> [Your assignment]:
The response has to be every entry, printed word for word.

Data records
========
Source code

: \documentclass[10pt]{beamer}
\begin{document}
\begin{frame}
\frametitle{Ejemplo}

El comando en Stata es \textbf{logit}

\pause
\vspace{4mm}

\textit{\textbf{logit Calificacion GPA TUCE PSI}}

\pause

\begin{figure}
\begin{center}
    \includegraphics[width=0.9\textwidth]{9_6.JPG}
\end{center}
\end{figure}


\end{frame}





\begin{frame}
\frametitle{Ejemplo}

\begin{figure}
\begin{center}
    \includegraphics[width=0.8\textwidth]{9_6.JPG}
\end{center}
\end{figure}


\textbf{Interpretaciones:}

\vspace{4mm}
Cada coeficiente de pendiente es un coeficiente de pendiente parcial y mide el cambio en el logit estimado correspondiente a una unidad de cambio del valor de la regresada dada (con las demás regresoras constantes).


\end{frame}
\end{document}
========
> [Answer space]:
Source code

: \documentclass[10pt]{beamer}
\begin{document}
\begin{frame}
\frametitle{Ejemplo}

El comando en Stata es \textbf{logit}

\pause
\vspace{4mm}

\textit{\textbf{logit Calificacion GPA TUCE PSI}}

\pause

\begin{figure}
\begin{center}
    \includegraphics[width=0.9\textwidth]{9_6.JPG}
\end{center}
\end{figure}


\end{frame}





\begin{frame}
\frametitle{Ejemplo}

\begin{figure}
\begin{center}
    \includegraphics[width=0.8\textwidth]{9_6.JPG}
\end{center}
\end{figure}


\textbf{Interpretaciones:}

\vspace{4mm}
Cada coeficiente de pendiente es un coeficiente de pendiente parcial y mide el cambio en el logit estimado correspondiente a una unidad de cambio del valor de la regresada dada (con las demás regresoras constantes).


\end{frame}
\end{document}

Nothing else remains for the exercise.